And with me today are three of our veteran panelists, who are here to answer your questions and help you solve the mysteries that are going on in your garden.
So I'll leave their introductions to them, and they can tell you a little bit about who they are and what their specialties are outside.
So John we'll start with you.
- Oh, okay.
My first show and tell is a couple of... - Well, first you have to introduce yourself.
- Oh, I'm sorry.
I'm John Bowden Cider.
I'm a Vermain County master gardener.
And I like vegetables, perennials, trees, shrubs just about anything that grows in my yard.
I've got a little bit of everything, so I, I like a big variety of plants, succulent... - A generalist if you will.
- Yes a general actor, there you go.. - Okay.
Alright, Richard.
- Hello.
I'm Richard Henshaw.
I'm a horticulture educator here in Northern Illinois.
My official county are Kane Du Page and Kendall.
Although I work in all of Northern Illinois and it's still zone five here, not Alaska.
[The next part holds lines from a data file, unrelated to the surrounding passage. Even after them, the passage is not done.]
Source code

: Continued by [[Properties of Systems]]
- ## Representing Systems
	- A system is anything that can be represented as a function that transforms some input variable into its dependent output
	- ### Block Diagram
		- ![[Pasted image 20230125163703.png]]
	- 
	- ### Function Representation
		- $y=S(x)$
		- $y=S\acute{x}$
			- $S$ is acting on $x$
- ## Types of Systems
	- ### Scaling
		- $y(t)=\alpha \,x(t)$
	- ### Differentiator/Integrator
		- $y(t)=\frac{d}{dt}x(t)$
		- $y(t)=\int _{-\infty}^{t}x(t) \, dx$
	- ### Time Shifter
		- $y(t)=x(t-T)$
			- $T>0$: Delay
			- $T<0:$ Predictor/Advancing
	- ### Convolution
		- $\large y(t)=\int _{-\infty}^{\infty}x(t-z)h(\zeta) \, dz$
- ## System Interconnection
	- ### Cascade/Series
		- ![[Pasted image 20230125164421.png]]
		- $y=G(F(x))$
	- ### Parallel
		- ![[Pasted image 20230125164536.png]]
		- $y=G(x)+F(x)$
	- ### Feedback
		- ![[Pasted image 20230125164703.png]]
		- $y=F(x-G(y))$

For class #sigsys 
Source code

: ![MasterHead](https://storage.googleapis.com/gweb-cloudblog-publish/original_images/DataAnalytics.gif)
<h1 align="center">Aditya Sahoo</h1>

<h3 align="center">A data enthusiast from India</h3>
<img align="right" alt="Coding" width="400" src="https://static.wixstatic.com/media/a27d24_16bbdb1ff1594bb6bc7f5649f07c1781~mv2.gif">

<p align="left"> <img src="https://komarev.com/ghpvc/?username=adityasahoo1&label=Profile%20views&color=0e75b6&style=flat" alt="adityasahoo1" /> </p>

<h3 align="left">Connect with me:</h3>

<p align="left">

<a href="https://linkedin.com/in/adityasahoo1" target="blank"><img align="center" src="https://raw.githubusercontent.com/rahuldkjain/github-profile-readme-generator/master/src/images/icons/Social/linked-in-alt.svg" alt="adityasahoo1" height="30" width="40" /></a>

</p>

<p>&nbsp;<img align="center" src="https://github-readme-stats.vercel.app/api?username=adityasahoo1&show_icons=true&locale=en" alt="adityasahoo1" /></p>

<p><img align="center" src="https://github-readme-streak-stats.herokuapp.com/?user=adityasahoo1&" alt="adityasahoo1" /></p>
(all laughing) - And Marty.
- Hi, my name is Marty Alanya.
I am a retired landscaper.
I've had my own gig for about 25 years.
And when I counted how much it actually was, I thought, well, probably my back had liked it if I'd quit, but I still design and I love it.
I just, I do.
I just, you know, not quite as hardy as I was 25 years ago.
- Fair enough.
You earned it, right?
- Right.
- Alright.
So we've got show and tells.
We've got questions.
We've got all kinds of stuff to talk about.
I would like to start if I may, I have a show and tell that comes with a question for our panelists So as I've been digging stuff up outside and bringing them in, I made some cuttings of some Basil a few weeks ago.
And as we're all starting to begin our propagation, I would like to know when do we know that the roots are ready to go from whatever you've got them in into soil.
So are these good roots and am I ready to plant them and, and feel free to weigh in on this one.
- Oh yeah you're ready.
- That's ready.
- I'm really quite jealous.
I did the same thing.
This is Thai basil, and you could see how little my roots are yet compared to yours.
I couldn't even do mine.
They technically, if as long as they're taken care of and yours are especially, you want to be very, very careful being that those roots are so sturdy, you'll want to be careful not to break them off, and when you're putting them into soil, and then keep them well watered for the first couple of days until they get acclimated to the soil and you'll be fine.
- Okay.
Anybody else?
- I was actually going to suggest you might cut like a 1/3 of them off the roots.
- Ahh that's a different perspective.
- Just trim them a little bit.
And then they'll branch out a little more inside the pot.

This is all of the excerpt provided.